For more details refer to the following topics:

Step 3. Instantiate Nodes to Finalize the Play Area#

Let's create a grid of floor tiles for the Play Area by instancing Node References. For walls we will use box primitives with the default base material and surface collision enabled to stop the character from going through them.

  1. Let's instantiate more of the floor tiles by duplicating the Node Reference via Ctrl + D hotkeys.
    Notice
    You can activate snapping by bound box via Shift + Z hotkeys. Click on the arrow next to the Snap by Grid icon on the Toolbar and choose the By Bound Box option. Select the floor node reference and clone it by holding the Shift key and moving the translate manipulator in the required direction.
    Notice
    Alternatively, you can hold the Ctrl key to snap a node to the grid.
  2. You can also select multiple nodes in the Viewport or World Nodes window while holding the Shift key and then clone them all at the same time in a group.
  3. Create a wall by choosing Create->Primitive->Box and then specify the size in all dimensions. Make sure it resembles a wall and place it on the border of the Play Area.
    Notice
    Don't scale meshes that are going to participate in collision detection — physics doesn't work properly with scaled objects. To avoid scaling, reimport the mesh with the required scale.
  4. To make the wall a collider, select it in the World Nodes window. Then, go to the Parameters window and find the Surfaces section in the Node tab. Select the box surface of the mesh and check the Collision option.
  5. Duplicate the primitive with Ctrl + D hotkeys and set up the opposite wall. Create the rest of the walls along the borders of the Play Area the same way.
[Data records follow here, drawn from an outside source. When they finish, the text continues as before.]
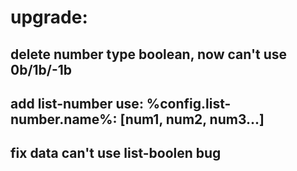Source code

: **upgrade:**
===
delete number type boolean, now can't use 0b/1b/-1b
---
add list-number use: %config.list-number.name%: \[num1, num2, num3...\]
---
fix data can't use list-boolen bug
---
A World Light source (sun) is created for each world by default. So, the scene is lit and walls cast shadows on the ground. You can adjust rotation and other parameters of the light source via the Parameters window.

Alternative way of creating Light Sources via the API is considered here.
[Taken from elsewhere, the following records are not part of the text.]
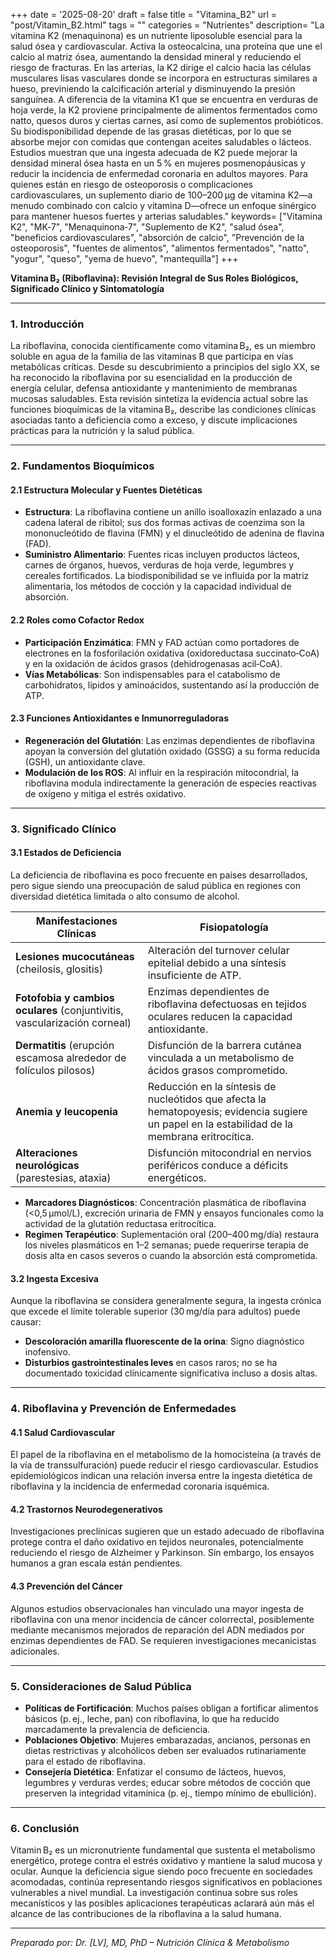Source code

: +++
date = '2025-08-20'
draft = false
title = "Vitamina_B2"
url = "post/Vitamin_B2.html"
tags = ""
categories = "Nutrientes"
description= "La vitamina K2 (menaquinona) es un nutriente liposoluble esencial para la salud ósea y cardiovascular. Activa la osteocalcina, una proteína que une el calcio al matriz ósea, aumentando la densidad mineral y reduciendo el riesgo de fracturas. En las arterias, la K2 dirige el calcio hacia las células musculares lisas vasculares donde se incorpora en estructuras similares a hueso, previniendo la calcificación arterial y disminuyendo la presión sanguínea. A diferencia de la vitamina K1 que se encuentra en verduras de hoja verde, la K2 proviene principalmente de alimentos fermentados como natto, quesos duros y ciertas carnes, así como de suplementos probióticos. Su biodisponibilidad depende de las grasas dietéticas, por lo que se absorbe mejor con comidas que contengan aceites saludables o lácteos. Estudios muestran que una ingesta adecuada de K2 puede mejorar la densidad mineral ósea hasta en un 5 % en mujeres posmenopáusicas y reducir la incidencia de enfermedad coronaria en adultos mayores. Para quienes están en riesgo de osteoporosis o complicaciones cardiovasculares, un suplemento diario de 100–200 µg de vitamina K2—a menudo combinado con calcio y vitamina D—ofrece un enfoque sinérgico para mantener huesos fuertes y arterias saludables."
keywords= ["Vitamina K2", "MK‑7", "Menaquinona‑7", "Suplemento de K2", "salud ósea", "beneficios cardiovasculares", "absorción de calcio", "Prevención de la osteoporosis", "fuentes de alimentos", "alimentos fermentados", "natto", "yogur", "queso", "yema de huevo", "mantequilla"]
+++

**Vitamina B₂ (Riboflavina): Revisión Integral de Sus Roles Biológicos, Significado Clínico y Sintomatología**

---

### 1. Introducción

La riboflavina, conocida científicamente como vitamina B₂, es un miembro soluble en agua de la familia de las vitaminas B que participa en vías metabólicas críticas. Desde su descubrimiento a principios del siglo XX, se ha reconocido la riboflavina por su esencialidad en la producción de energía celular, defensa antioxidante y mantenimiento de membranas mucosas saludables. Esta revisión sintetiza la evidencia actual sobre las funciones bioquímicas de la vitamina B₂, describe las condiciones clínicas asociadas tanto a deficiencia como a exceso, y discute implicaciones prácticas para la nutrición y la salud pública.

---

### 2. Fundamentos Bioquímicos

#### 2.1 Estructura Molecular y Fuentes Dietéticas
- **Estructura**: La riboflavina contiene un anillo isoalloxazín enlazado a una cadena lateral de ribitol; sus dos formas activas de coenzima son la mononucleótido de flavina (FMN) y el dinucleótido de adenina de flavina (FAD).
- **Suministro Alimentario**: Fuentes ricas incluyen productos lácteos, carnes de órganos, huevos, verduras de hoja verde, legumbres y cereales fortificados. La biodisponibilidad se ve influida por la matriz alimentaria, los métodos de cocción y la capacidad individual de absorción.

#### 2.2 Roles como Cofactor Redox
- **Participación Enzimática**: FMN y FAD actúan como portadores de electrones en la fosforilación oxidativa (oxidoreductasa succinato‑CoA) y en la oxidación de ácidos grasos (dehidrogenasas acil‑CoA).
- **Vías Metabólicas**: Son indispensables para el catabolismo de carbohidratos, lípidos y aminoácidos, sustentando así la producción de ATP.

#### 2.3 Funciones Antioxidantes e Inmunorreguladoras
- **Regeneración del Glutatión**: Las enzimas dependientes de riboflavina apoyan la conversión del glutatión oxidado (GSSG) a su forma reducida (GSH), un antioxidante clave.
- **Modulación de los ROS**: Al influir en la respiración mitocondrial, la riboflavina modula indirectamente la generación de especies reactivas de oxígeno y mitiga el estrés oxidativo.

---

### 3. Significado Clínico

#### 3.1 Estados de Deficiencia
La deficiencia de riboflavina es poco frecuente en países desarrollados, pero sigue siendo una preocupación de salud pública en regiones con diversidad dietética limitada o alto consumo de alcohol.

| **Manifestaciones Clínicas** | **Fisiopatología** |
|-----------------------------|---------------------|
| **Lesiones mucocutáneas** (cheilosis, glositis) | Alteración del turnover celular epitelial debido a una síntesis insuficiente de ATP. |
| **Fotofobia y cambios oculares** (conjuntivitis, vascularización corneal) | Enzimas dependientes de riboflavina defectuosas en tejidos oculares reducen la capacidad antioxidante. |
| **Dermatitis** (erupción escamosa alrededor de folículos pilosos) | Disfunción de la barrera cutánea vinculada a un metabolismo de ácidos grasos comprometido. |
| **Anemia y leucopenia** | Reducción en la síntesis de nucleótidos que afecta la hematopoyesis; evidencia sugiere un papel en la estabilidad de la membrana eritrocítica. |
| **Alteraciones neurológicas** (parestesias, ataxia) | Disfunción mitocondrial en nervios periféricos conduce a déficits energéticos. |

- **Marcadores Diagnósticos**: Concentración plasmática de riboflavina (<0,5 µmol/L), excreción urinaria de FMN y ensayos funcionales como la actividad de la glutatión reductasa eritrocítica.
- **Regimen Terapéutico**: Suplementación oral (200–400 mg/día) restaura los niveles plasmáticos en 1–2 semanas; puede requerirse terapia de dosis alta en casos severos o cuando la absorción está comprometida.

#### 3.2 Ingesta Excesiva
Aunque la riboflavina se considera generalmente segura, la ingesta crónica que excede el límite tolerable superior (30 mg/día para adultos) puede causar:

- **Descoloración amarilla fluorescente de la orina**: Signo diagnóstico inofensivo.
- **Disturbios gastrointestinales leves** en casos raros; no se ha documentado toxicidad clínicamente significativa incluso a dosis altas.

---

### 4. Riboflavina y Prevención de Enfermedades

#### 4.1 Salud Cardiovascular
El papel de la riboflavina en el metabolismo de la homocisteína (a través de la vía de transsulfuración) puede reducir el riesgo cardiovascular. Estudios epidemiológicos indican una relación inversa entre la ingesta dietética de riboflavina y la incidencia de enfermedad coronaria isquémica.

#### 4.2 Trastornos Neurodegenerativos
Investigaciones preclínicas sugieren que un estado adecuado de riboflavina protege contra el daño oxidativo en tejidos neuronales, potencialmente reduciendo el riesgo de Alzheimer y Parkinson. Sin embargo, los ensayos humanos a gran escala están pendientes.

#### 4.3 Prevención del Cáncer
Algunos estudios observacionales han vinculado una mayor ingesta de riboflavina con una menor incidencia de cáncer colorrectal, posiblemente mediante mecanismos mejorados de reparación del ADN mediados por enzimas dependientes de FAD. Se requieren investigaciones mecanicistas adicionales.

---

### 5. Consideraciones de Salud Pública

- **Políticas de Fortificación**: Muchos países obligan a fortificar alimentos básicos (p. ej., leche, pan) con riboflavina, lo que ha reducido marcadamente la prevalencia de deficiencia.
- **Poblaciones Objetivo**: Mujeres embarazadas, ancianos, personas en dietas restrictivas y alcohólicos deben ser evaluados rutinariamente para el estado de riboflavina.
- **Consejería Dietética**: Enfatizar el consumo de lácteos, huevos, legumbres y verduras verdes; educar sobre métodos de cocción que preserven la integridad vitamínica (p. ej., tiempo mínimo de ebullición).

---

### 6. Conclusión

Vitamin B₂ es un micronutriente fundamental que sustenta el metabolismo energético, protege contra el estrés oxidativo y mantiene la salud mucosa y ocular. Aunque la deficiencia sigue siendo poco frecuente en sociedades acomodadas, continúa representando riesgos significativos en poblaciones vulnerables a nivel mundial. La investigación continua sobre sus roles mecanísticos y las posibles aplicaciones terapéuticas aclarará aún más el alcance de las contribuciones de la riboflavina a la salud humana.

---

*Preparado por: Dr. [LV], MD, PhD – Nutrición Clínica & Metabolismo*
Step 4. Create a Player Camera#

In order to see the world through the application window, you need to create a Camera and position it above the Play Area.

  1. Add a new Camera via Create->Camera->Dummy, and place it in the world.
  2. Adjust position (W hotkey) and rotation (E hotkey) of the PlayerDummy node via the manipulator in the Viewport.
  3. Check the Main Player option in the node's Parameters window to make it the default camera.

Alternative way of creating a camera via the API is considered here.

Step 5. Save Changes and Run the Game#

Now, you can run the game via the SDK Browser.

  1. To save changes to the world, go to File->Save World or press Ctrl+S hotkey.